(Dataset entries)

• • • •

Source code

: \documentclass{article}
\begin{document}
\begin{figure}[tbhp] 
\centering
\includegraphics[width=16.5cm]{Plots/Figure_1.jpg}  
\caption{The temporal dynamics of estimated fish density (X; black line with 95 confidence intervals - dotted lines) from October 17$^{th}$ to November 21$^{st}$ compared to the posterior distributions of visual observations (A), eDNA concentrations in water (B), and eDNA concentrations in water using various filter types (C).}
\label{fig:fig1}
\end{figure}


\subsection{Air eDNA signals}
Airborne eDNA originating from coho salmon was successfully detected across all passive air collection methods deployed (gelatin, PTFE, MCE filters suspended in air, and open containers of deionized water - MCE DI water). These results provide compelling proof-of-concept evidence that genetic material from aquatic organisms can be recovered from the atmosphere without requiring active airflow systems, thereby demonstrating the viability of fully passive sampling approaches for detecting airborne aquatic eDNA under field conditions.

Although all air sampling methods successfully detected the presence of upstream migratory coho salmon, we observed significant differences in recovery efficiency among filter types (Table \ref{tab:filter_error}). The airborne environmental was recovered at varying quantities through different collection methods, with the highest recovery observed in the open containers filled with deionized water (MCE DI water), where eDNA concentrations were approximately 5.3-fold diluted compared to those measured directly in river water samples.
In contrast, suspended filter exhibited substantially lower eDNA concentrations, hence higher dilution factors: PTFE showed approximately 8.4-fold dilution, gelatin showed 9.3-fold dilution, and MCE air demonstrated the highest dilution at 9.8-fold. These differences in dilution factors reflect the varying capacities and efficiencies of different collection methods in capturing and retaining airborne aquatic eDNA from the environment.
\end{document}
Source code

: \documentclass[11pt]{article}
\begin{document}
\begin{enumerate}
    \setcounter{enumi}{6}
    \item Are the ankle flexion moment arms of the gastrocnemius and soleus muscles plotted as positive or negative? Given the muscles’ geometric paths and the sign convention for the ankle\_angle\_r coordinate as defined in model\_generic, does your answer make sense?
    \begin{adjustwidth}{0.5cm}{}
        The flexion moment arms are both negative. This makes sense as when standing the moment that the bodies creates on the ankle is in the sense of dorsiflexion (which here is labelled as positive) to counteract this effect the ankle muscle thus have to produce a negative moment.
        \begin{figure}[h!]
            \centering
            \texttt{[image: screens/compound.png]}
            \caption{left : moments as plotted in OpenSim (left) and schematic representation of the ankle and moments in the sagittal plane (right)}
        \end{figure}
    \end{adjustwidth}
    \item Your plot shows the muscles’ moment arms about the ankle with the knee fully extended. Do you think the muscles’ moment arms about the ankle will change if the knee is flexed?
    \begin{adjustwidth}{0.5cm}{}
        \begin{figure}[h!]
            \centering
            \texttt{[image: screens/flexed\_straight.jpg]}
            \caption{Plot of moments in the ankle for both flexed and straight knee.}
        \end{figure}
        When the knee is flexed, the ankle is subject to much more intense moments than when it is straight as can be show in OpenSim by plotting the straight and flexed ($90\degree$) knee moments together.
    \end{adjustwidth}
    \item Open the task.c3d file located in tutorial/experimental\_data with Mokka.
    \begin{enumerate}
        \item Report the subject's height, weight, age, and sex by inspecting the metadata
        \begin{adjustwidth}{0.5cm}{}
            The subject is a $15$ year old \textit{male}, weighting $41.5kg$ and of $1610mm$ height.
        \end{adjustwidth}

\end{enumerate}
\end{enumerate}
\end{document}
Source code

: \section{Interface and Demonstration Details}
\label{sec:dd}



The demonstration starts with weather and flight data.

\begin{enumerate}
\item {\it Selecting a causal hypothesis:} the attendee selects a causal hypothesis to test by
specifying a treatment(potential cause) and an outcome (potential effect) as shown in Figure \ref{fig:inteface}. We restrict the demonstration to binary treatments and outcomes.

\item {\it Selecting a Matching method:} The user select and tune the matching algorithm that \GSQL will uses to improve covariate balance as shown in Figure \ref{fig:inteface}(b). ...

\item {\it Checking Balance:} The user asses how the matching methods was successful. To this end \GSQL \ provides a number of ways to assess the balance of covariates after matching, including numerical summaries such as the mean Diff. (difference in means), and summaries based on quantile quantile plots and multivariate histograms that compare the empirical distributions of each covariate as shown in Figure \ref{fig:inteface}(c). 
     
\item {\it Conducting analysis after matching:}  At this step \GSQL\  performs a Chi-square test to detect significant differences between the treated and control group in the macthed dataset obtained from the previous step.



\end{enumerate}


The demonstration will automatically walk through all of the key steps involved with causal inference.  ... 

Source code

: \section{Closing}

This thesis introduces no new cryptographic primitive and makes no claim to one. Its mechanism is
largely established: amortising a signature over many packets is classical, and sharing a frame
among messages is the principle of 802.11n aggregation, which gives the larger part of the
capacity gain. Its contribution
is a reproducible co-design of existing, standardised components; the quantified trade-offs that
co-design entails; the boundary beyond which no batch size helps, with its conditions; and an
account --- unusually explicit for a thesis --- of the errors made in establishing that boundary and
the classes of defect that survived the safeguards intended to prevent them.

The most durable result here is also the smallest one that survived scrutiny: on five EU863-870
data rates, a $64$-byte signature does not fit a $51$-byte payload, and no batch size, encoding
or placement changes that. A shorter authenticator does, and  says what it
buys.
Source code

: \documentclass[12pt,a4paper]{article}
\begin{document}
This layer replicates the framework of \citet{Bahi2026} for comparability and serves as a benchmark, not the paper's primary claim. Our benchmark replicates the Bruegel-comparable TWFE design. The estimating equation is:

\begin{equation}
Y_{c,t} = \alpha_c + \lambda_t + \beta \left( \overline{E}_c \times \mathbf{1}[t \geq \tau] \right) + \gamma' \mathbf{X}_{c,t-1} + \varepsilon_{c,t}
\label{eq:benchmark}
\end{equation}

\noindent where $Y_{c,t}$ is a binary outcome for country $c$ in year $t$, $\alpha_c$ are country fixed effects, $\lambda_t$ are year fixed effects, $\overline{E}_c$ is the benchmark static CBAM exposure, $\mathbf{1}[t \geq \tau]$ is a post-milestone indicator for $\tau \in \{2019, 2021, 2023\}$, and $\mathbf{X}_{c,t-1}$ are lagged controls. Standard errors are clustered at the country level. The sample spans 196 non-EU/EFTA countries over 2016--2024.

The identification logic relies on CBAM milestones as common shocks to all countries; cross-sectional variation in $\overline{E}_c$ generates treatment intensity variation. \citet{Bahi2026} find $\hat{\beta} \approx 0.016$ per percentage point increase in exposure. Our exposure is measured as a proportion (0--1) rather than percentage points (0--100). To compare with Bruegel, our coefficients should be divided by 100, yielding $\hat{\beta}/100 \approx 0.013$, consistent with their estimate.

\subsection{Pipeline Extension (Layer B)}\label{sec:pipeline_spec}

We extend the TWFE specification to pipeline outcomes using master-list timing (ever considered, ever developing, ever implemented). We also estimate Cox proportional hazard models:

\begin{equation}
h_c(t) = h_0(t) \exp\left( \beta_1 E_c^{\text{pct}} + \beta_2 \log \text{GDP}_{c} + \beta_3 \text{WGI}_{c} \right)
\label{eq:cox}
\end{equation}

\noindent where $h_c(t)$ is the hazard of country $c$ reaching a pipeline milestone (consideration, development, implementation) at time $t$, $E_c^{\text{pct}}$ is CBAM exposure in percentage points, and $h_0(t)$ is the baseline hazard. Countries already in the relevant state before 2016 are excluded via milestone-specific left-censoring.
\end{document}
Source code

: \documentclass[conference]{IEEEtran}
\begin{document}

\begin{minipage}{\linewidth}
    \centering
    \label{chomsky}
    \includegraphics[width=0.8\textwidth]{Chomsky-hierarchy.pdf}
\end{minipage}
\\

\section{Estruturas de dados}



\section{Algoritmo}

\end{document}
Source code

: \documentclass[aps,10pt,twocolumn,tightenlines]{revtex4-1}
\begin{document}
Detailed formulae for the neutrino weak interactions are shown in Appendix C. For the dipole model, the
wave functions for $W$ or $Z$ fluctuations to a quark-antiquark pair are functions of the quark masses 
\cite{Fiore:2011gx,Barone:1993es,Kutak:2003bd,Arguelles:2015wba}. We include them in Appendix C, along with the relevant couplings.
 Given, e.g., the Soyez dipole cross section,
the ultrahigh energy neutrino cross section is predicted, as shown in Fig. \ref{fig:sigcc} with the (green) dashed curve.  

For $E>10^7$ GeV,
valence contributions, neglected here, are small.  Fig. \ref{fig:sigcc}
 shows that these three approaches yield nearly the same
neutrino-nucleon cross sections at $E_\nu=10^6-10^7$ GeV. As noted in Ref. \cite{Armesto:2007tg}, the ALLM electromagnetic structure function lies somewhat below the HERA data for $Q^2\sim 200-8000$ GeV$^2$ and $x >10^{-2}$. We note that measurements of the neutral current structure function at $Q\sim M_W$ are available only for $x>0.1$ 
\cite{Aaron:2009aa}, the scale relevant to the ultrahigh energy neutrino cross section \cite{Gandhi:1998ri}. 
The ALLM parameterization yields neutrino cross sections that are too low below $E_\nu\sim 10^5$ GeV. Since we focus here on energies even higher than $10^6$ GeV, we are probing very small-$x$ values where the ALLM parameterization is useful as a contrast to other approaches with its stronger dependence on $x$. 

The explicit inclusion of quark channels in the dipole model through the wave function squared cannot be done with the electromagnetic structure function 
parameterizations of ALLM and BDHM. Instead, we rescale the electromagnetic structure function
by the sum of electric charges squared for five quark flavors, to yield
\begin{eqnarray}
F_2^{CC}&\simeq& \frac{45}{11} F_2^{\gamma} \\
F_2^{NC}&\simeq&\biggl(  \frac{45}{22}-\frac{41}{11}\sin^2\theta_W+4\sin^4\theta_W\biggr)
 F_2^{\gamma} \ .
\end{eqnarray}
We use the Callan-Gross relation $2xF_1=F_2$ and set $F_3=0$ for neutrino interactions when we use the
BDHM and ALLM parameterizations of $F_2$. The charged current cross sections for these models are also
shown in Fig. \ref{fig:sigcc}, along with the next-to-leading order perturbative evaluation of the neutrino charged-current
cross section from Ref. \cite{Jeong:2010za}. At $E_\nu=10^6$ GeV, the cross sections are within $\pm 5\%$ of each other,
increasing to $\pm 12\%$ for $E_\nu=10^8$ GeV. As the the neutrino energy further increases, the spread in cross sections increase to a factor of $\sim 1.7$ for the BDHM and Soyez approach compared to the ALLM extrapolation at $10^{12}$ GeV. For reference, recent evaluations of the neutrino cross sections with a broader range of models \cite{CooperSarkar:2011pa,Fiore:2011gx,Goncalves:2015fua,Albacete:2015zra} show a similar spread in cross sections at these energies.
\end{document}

• • • •

**WORK TASK**
Give back the records above exactly, limited to the lines between the one holding "Detailed formulae for" and the one holding "the relevant couplings.", inclusive.

**RESULT FOR THIS TASK**
Detailed formulae for the neutrino weak interactions are shown in Appendix C. For the dipole model, the
wave functions for $W$ or $Z$ fluctuations to a quark-antiquark pair are functions of the quark masses 
\cite{Fiore:2011gx,Barone:1993es,Kutak:2003bd,Arguelles:2015wba}. We include them in Appendix C, along with the relevant couplings.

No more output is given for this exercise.